Exercise directions:
Each entry below is to be returned exactly, with any pictures left out.
Segment Start: Material for this task
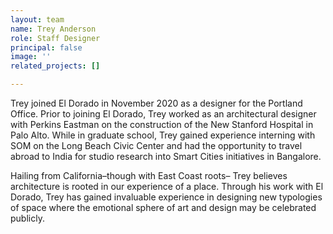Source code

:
 ```yaml
---
layout: team
name: Trey Anderson
role: Staff Designer
principal: false
image: ''
related_projects: []

---
```

Trey joined El Dorado in November 2020 as a designer for the Portland Office. Prior to joining El Dorado, Trey worked as an architectural designer with Perkins Eastman on the construction of the New Stanford Hospital in Palo Alto. While in graduate school, Trey gained experience interning with SOM on the Long Beach Civic Center and had the opportunity to travel abroad to India for studio research into Smart Cities initiatives in Bangalore.

Hailing from California–though with East Coast roots– Trey believes architecture is rooted in our experience of a place. Through his work with El Dorado, Trey has gained invaluable experience in designing new typologies of space where the emotional sphere of art and design may be celebrated publicly.
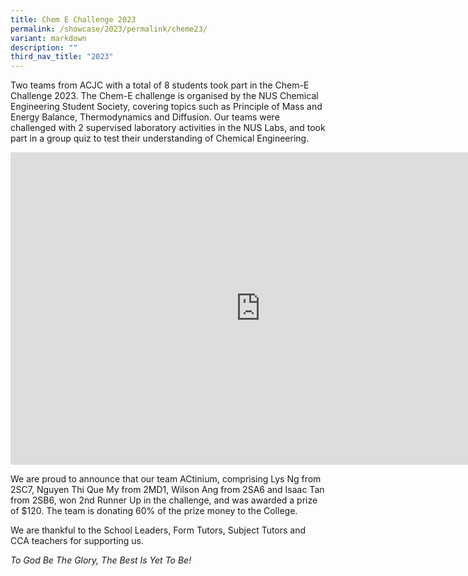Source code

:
 ```yaml
---
title: Chem E Challenge 2023
permalink: /showcase/2023/permalink/cheme23/
variant: markdown
description: ""
third_nav_title: "2023"
---
```

Two teams from ACJC with a total of 8 students took part in the Chem-E Challenge 2023. The Chem-E challenge is organised by the NUS Chemical Engineering Student Society, covering topics such as Principle of Mass and Energy Balance, Thermodynamics and Diffusion. Our teams were challenged with 2 supervised laboratory activities in the NUS Labs, and took part in a group quiz to test their understanding of Chemical Engineering.

<iframe allowfullscreen="true" height="500" width="800" frameborder="0" src="https://docs.google.com/presentation/d/e/2PACX-1vQ6drmBA8uyaOzsR-grYxUsXfA1ctWDbiU9qR-IYqxgOTPJjbVsuPpzZgHq9z_KWLrZW7AMPcujRIyM/embed?start=false&amp;loop=false&amp;delayms=3000"></iframe>

We are proud to announce that our team ACtinium, comprising Lys Ng from 2SC7, Nguyen Thi Que My from 2MD1, Wilson Ang from 2SA6 and Isaac Tan from 2SB6, won 2nd Runner Up in the challenge, and was awarded a prize of $120. The team is donating 60% of the prize money to the College.

We are thankful to the School Leaders, Form Tutors, Subject Tutors and CCA teachers for supporting us.

_To God Be The Glory, The Best Is Yet To Be!_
Segment End: Material for this task
Solution:
Source code

:
 ```yaml
---
layout: team
name: Trey Anderson
role: Staff Designer
principal: false
image: ''
related_projects: []

---
```

Trey joined El Dorado in November 2020 as a designer for the Portland Office. Prior to joining El Dorado, Trey worked as an architectural designer with Perkins Eastman on the construction of the New Stanford Hospital in Palo Alto. While in graduate school, Trey gained experience interning with SOM on the Long Beach Civic Center and had the opportunity to travel abroad to India for studio research into Smart Cities initiatives in Bangalore.

Hailing from California–though with East Coast roots– Trey believes architecture is rooted in our experience of a place. Through his work with El Dorado, Trey has gained invaluable experience in designing new typologies of space where the emotional sphere of art and design may be celebrated publicly.
Source code

:
 ```yaml
---
title: Chem E Challenge 2023
permalink: /showcase/2023/permalink/cheme23/
variant: markdown
description: ""
third_nav_title: "2023"
---
```

Two teams from ACJC with a total of 8 students took part in the Chem-E Challenge 2023. The Chem-E challenge is organised by the NUS Chemical Engineering Student Society, covering topics such as Principle of Mass and Energy Balance, Thermodynamics and Diffusion. Our teams were challenged with 2 supervised laboratory activities in the NUS Labs, and took part in a group quiz to test their understanding of Chemical Engineering.

<iframe allowfullscreen="true" height="500" width="800" frameborder="0" src="https://docs.google.com/presentation/d/e/2PACX-1vQ6drmBA8uyaOzsR-grYxUsXfA1ctWDbiU9qR-IYqxgOTPJjbVsuPpzZgHq9z_KWLrZW7AMPcujRIyM/embed?start=false&amp;loop=false&amp;delayms=3000"></iframe>

We are proud to announce that our team ACtinium, comprising Lys Ng from 2SC7, Nguyen Thi Que My from 2MD1, Wilson Ang from 2SA6 and Isaac Tan from 2SB6, won 2nd Runner Up in the challenge, and was awarded a prize of $120. The team is donating 60% of the prize money to the College.

We are thankful to the School Leaders, Form Tutors, Subject Tutors and CCA teachers for supporting us.

_To God Be The Glory, The Best Is Yet To Be!_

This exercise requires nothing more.